Mon père pousse la porte de ma chambre.

— Pardon, je pensais que tu n’étais pas rentrée.

— Tu rentres dans ma chambre quand je ne suis pas là ?

— Oui. — Il s’assoit à côté de moi. — Je pousse la porte quand je me lève la nuit, pour voir si tu es rentrée. Je m’assois sur ton lit vide et je me dis que tu as grandi trop vite, que déjà tu quittes nos vies. Je me demande où tu disparais. Je me demande si tu dors dans les bras d’un garçon que tu aimes, ou si tu erres dans les rues. Je me demande si tu nous le présenteras, si c’est le bon. Et puis comme tu ne nous en parle pas, que même sur Facebook tu as disparu, des soirs je me demande si ce n’est pas dans les bras d’une fille que tu t’endors.

— Papa !

— Et là, ce soir en m’asseyant, je me dis qu’aucune de mes interrogations n’a de sens. Ce soir je me demande qu’est-ce que c’est que cette armure que tu portes ?

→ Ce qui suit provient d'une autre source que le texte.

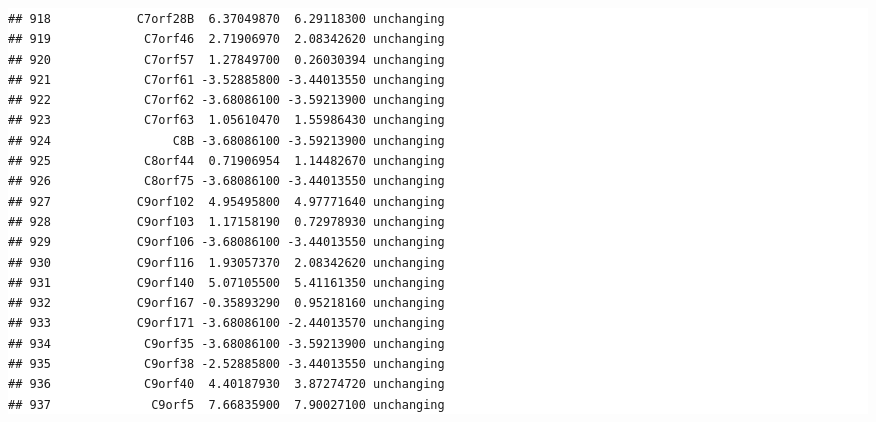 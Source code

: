     ## 918            C7orf28B  6.37049870  6.29118300 unchanging
    ## 919             C7orf46  2.71906970  2.08342620 unchanging
    ## 920             C7orf57  1.27849700  0.26030394 unchanging
    ## 921             C7orf61 -3.52885800 -3.44013550 unchanging
    ## 922             C7orf62 -3.68086100 -3.59213900 unchanging
    ## 923             C7orf63  1.05610470  1.55986430 unchanging
    ## 924                 C8B -3.68086100 -3.59213900 unchanging
    ## 925             C8orf44  0.71906954  1.14482670 unchanging
    ## 926             C8orf75 -3.68086100 -3.44013550 unchanging
    ## 927            C9orf102  4.95495800  4.97771640 unchanging
    ## 928            C9orf103  1.17158190  0.72978930 unchanging
    ## 929            C9orf106 -3.68086100 -3.44013550 unchanging
    ## 930            C9orf116  1.93057370  2.08342620 unchanging
    ## 931            C9orf140  5.07105500  5.41161350 unchanging
    ## 932            C9orf167 -0.35893290  0.95218160 unchanging
    ## 933            C9orf171 -3.68086100 -2.44013570 unchanging
    ## 934             C9orf35 -3.68086100 -3.59213900 unchanging
    ## 935             C9orf38 -2.52885800 -3.44013550 unchanging
    ## 936             C9orf40  4.40187930  3.87274720 unchanging
    ## 937              C9orf5  7.66835900  7.90027100 unchanging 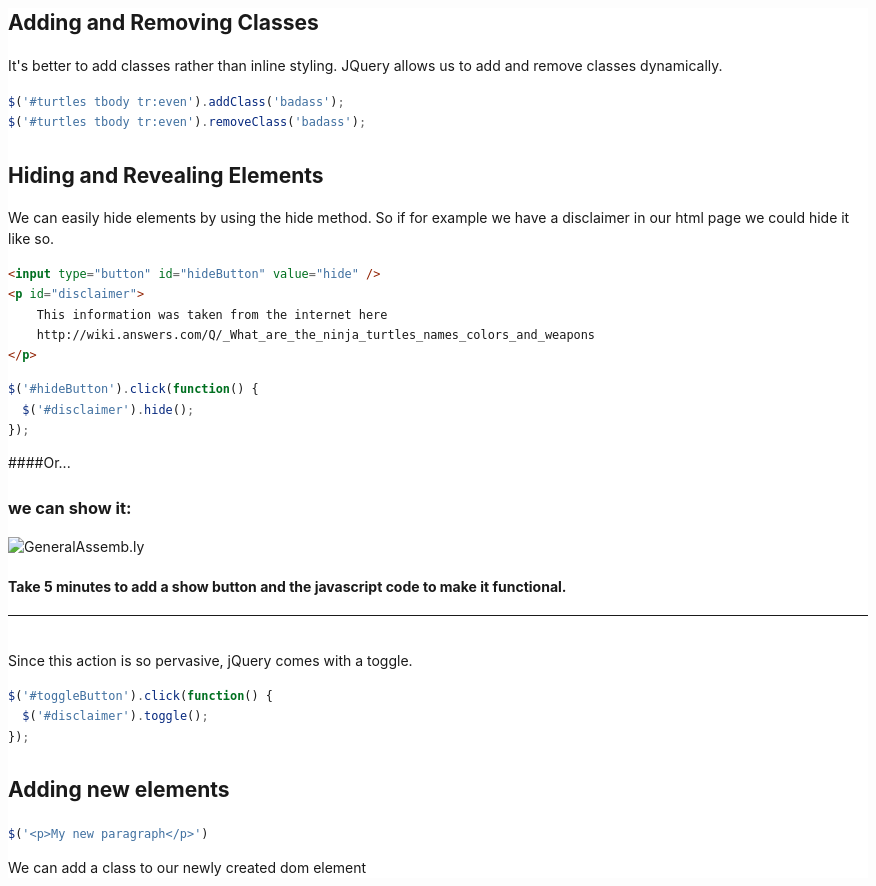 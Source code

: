 
Adding and Removing Classes
---
It's better to add classes rather than inline styling.
JQuery allows us to add and remove classes dynamically.

```javascript
$('#turtles tbody tr:even').addClass('badass');
$('#turtles tbody tr:even').removeClass('badass');
```

Hiding and Revealing Elements
---
We can easily hide elements by using the hide method. So if for example
we have a disclaimer in our html page we could hide it like so.

```html
<input type="button" id="hideButton" value="hide" />
<p id="disclaimer">
    This information was taken from the internet here
    http://wiki.answers.com/Q/_What_are_the_ninja_turtles_names_colors_and_weapons
</p>
```

```javascript
$('#hideButton').click(function() {
  $('#disclaimer').hide();
});
```
####Or...
### we can show it:

![GeneralAssemb.ly](https://raw.githubusercontent.com/ga-students/WDI_DTLA_3/master/assets/icons/Exercise_icon_md.png?token=AGbhZU9q5sKlwOl_vAWriq5Q7em_cl8aks5VgOY2wA%3D%3D "GeneralAssemb.ly")

#### Take 5 minutes to add a show button and the javascript code to make it functional.
---
<br>
Since this action is so pervasive, jQuery comes with a toggle.

```javascript
$('#toggleButton').click(function() {
  $('#disclaimer').toggle();
});
```

Adding new elements
---

```javascript
$('<p>My new paragraph</p>')
```


We can add a class to our newly created dom element
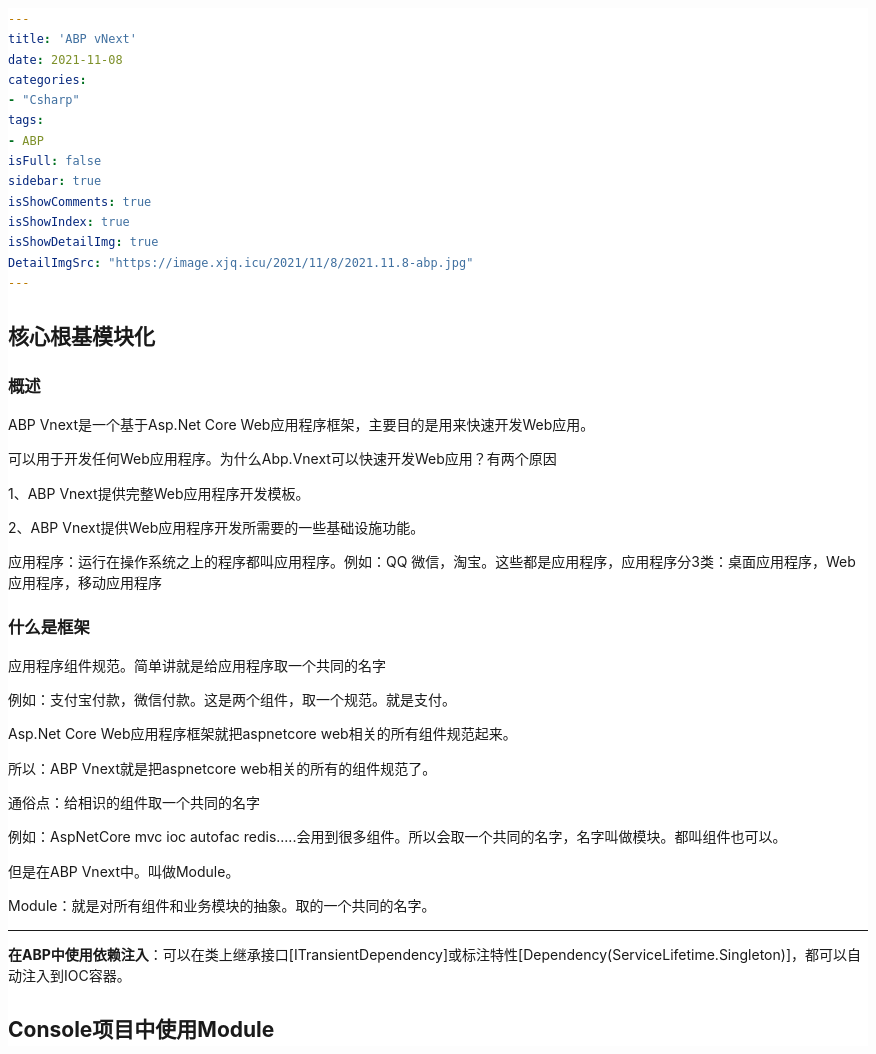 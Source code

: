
 ```yaml
---
title: 'ABP vNext'
date: 2021-11-08
categories:
- "Csharp"
tags:
- ABP
isFull: false 
sidebar: true
isShowComments: true
isShowIndex: true
isShowDetailImg: true
DetailImgSrc: "https://image.xjq.icu/2021/11/8/2021.11.8-abp.jpg"
---
```


## 核心根基模块化

### 概述

ABP Vnext是一个基于Asp.Net Core Web应用程序框架，主要目的是用来快速开发Web应用。

可以用于开发任何Web应用程序。为什么Abp.Vnext可以快速开发Web应用？有两个原因

1、ABP Vnext提供完整Web应用程序开发模板。

2、ABP Vnext提供Web应用程序开发所需要的一些基础设施功能。

应用程序：运行在操作系统之上的程序都叫应用程序。例如：QQ 微信，淘宝。这些都是应用程序，应用程序分3类：桌面应用程序，Web应用程序，移动应用程序

### 什么是框架

应用程序组件规范。简单讲就是给应用程序取一个共同的名字

例如：支付宝付款，微信付款。这是两个组件，取一个规范。就是支付。

Asp.Net Core Web应用程序框架就把aspnetcore web相关的所有组件规范起来。

所以：ABP Vnext就是把aspnetcore web相关的所有的组件规范了。

通俗点：给相识的组件取一个共同的名字

例如：AspNetCore mvc ioc autofac redis.....会用到很多组件。所以会取一个共同的名字，名字叫做模块。都叫组件也可以。

但是在ABP Vnext中。叫做Module。

Module：就是对所有组件和业务模块的抽象。取的一个共同的名字。

-----------------

**在ABP中使用依赖注入**：可以在类上继承接口[ITransientDependency]或标注特性[Dependency(ServiceLifetime.Singleton)]，都可以自动注入到IOC容器。

## Console项目中使用Module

Je plaque mes mains sur mon plastron, puis soupire.

— C’est une tenue, juste plus originale que les autres.

— Tu fais quoi ? Du théâtre ?

— En quelque sorte.

— Tu sors et tu entres comme une voleuse, même pas par la fenêtre car elle est toujours fermée.

— Ben, j’apprends des techniques de ninja, en même temps.

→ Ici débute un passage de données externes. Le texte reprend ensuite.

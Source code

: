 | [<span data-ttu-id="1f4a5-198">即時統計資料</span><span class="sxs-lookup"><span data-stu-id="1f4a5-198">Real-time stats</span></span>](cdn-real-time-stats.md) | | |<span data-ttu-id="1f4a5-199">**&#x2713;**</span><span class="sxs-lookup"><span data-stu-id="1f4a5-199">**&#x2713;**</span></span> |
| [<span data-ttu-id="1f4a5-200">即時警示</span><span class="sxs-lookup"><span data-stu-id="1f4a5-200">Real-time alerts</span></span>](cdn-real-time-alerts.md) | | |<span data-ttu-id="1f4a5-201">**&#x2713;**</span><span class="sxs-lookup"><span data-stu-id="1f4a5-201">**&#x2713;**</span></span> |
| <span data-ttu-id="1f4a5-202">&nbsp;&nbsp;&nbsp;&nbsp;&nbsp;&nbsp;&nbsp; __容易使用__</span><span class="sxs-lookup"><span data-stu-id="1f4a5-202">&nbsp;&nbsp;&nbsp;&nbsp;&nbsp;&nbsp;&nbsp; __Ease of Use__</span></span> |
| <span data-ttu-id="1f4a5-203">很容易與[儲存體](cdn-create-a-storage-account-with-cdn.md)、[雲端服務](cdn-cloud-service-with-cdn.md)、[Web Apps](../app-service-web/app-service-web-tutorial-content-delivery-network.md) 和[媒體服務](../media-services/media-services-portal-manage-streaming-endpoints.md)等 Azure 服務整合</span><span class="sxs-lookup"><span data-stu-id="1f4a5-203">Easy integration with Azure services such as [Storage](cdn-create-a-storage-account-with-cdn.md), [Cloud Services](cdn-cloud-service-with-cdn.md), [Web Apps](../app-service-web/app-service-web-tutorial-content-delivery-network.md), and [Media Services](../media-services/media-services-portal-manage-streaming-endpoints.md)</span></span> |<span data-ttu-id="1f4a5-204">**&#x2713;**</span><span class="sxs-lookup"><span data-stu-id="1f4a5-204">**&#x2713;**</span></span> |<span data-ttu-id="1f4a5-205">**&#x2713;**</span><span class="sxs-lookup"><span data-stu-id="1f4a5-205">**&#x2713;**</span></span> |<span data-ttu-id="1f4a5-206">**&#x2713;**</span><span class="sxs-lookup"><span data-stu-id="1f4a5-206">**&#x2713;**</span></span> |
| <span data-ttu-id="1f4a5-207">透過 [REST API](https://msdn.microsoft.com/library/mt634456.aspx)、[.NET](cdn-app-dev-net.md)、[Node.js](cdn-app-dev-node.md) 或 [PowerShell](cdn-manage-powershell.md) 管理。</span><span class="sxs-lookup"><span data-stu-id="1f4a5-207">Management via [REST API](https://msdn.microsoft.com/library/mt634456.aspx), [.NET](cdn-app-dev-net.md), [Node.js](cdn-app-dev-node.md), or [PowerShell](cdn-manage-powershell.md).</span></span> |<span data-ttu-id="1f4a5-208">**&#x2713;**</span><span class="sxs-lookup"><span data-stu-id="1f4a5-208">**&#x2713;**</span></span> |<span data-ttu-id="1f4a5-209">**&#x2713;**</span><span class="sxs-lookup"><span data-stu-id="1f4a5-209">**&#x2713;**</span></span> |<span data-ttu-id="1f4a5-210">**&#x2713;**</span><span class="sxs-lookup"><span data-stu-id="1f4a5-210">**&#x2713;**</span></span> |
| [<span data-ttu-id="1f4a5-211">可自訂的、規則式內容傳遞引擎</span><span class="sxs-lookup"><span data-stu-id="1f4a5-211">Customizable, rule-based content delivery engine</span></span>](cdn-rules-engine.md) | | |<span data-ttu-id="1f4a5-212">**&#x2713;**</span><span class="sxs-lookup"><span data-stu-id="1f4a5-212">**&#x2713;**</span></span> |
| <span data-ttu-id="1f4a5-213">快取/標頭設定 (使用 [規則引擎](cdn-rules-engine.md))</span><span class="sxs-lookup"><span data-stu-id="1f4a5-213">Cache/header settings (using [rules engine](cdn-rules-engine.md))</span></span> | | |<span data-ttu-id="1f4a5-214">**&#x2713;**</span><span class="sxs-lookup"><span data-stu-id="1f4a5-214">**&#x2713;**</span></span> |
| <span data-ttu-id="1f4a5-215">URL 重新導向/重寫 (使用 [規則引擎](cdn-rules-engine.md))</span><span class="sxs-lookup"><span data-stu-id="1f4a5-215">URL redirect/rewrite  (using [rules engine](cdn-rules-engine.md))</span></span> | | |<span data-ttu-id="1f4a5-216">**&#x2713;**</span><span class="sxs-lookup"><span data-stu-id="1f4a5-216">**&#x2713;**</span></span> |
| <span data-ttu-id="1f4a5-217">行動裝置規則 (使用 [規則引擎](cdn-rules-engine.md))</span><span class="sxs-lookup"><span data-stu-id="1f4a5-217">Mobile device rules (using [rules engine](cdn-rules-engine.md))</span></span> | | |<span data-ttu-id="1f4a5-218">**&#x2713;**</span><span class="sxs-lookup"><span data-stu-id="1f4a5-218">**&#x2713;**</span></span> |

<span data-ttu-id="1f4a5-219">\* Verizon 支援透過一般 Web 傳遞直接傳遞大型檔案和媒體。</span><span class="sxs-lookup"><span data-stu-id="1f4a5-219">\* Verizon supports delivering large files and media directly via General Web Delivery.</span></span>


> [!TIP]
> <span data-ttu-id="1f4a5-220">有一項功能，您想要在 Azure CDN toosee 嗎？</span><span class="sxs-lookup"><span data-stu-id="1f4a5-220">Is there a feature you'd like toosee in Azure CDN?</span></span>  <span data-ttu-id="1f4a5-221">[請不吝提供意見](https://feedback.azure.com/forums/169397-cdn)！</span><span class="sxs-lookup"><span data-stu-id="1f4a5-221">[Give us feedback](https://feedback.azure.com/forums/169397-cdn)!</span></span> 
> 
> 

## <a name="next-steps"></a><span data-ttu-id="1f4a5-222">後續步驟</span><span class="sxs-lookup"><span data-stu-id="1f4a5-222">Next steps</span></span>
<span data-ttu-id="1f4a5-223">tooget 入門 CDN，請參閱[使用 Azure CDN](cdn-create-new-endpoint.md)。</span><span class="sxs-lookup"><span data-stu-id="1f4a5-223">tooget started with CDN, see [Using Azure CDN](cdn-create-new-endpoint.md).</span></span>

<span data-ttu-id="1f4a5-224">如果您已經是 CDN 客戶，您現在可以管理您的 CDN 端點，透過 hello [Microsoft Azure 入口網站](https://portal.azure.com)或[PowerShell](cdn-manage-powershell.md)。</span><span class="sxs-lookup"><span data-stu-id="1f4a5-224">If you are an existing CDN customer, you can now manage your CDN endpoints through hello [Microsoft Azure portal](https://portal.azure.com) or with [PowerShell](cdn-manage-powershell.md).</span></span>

— Mais pendant ce temps, tu n’apprends pas grand-chose. — Je lève un sourcil. — Ton lycée a appelé.

— Mais ! Je suis majeure !

Mon père pose ses yeux inquiets sur moi.

— Je voulais juste prendre une année sabatique. J’ai…

— Tu ?

— J’ai une double-vie. Et elle me plaît bien.

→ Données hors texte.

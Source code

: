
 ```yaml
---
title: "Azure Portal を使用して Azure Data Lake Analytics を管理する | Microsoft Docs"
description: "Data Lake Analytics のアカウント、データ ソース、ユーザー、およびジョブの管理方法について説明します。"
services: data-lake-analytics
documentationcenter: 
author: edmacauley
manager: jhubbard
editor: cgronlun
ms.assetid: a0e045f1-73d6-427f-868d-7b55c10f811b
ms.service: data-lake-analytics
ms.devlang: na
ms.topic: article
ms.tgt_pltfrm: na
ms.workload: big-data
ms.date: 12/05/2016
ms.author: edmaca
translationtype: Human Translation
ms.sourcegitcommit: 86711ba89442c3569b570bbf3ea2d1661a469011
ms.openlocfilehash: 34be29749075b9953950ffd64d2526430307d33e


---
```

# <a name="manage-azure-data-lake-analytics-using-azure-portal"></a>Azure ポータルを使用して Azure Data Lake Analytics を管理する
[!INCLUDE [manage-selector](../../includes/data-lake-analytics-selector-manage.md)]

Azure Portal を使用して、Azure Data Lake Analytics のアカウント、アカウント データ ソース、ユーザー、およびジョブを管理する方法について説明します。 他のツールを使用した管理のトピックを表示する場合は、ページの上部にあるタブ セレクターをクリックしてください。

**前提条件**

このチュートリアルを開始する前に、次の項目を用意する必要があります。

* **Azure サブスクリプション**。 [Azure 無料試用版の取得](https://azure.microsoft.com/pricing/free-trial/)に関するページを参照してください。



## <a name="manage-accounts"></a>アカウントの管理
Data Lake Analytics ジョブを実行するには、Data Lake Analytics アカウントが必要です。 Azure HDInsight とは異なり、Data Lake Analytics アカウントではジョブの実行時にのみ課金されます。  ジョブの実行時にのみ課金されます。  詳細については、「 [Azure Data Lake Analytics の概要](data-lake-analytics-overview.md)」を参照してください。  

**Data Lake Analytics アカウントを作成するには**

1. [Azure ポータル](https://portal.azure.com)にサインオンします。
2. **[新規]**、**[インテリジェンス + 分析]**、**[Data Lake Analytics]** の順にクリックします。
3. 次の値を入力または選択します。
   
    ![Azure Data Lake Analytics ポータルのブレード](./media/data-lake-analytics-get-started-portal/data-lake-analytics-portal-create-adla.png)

— Et qu’est-ce qui te plaît dans cette double-vie ? Quoi ? Ta mère et moi sommes prêts à te soutenir dans ton année sabbatique, mais nous aimerions comprendre. Nous avons eu ton âge, nous avons eu également l’envie de tout plaquer. Si nous ne l’avons pas fait, c’est peut-être parce que notre époque était différente. Mais tu es notre fille, tu n’as que dix-huit ans, et nous aimerions savoir que tout va bien, que tu es heureuse et que la voie que tu as prise n’est pas une voie qui mène vers ta destruction.

Putain, il va me faire chialer ! Je souris :

— Tu veux savoir si je suis heureuse ?

— Oui. Ta mère aussi.

— OK. On va dans le salon.

Je passe devant lui et descends les escaliers avec mon téléphone en main. Le temps qu’il aille chercher ma mère, j’ai tout branché à la télévision. Ils s’installent dans le canapé.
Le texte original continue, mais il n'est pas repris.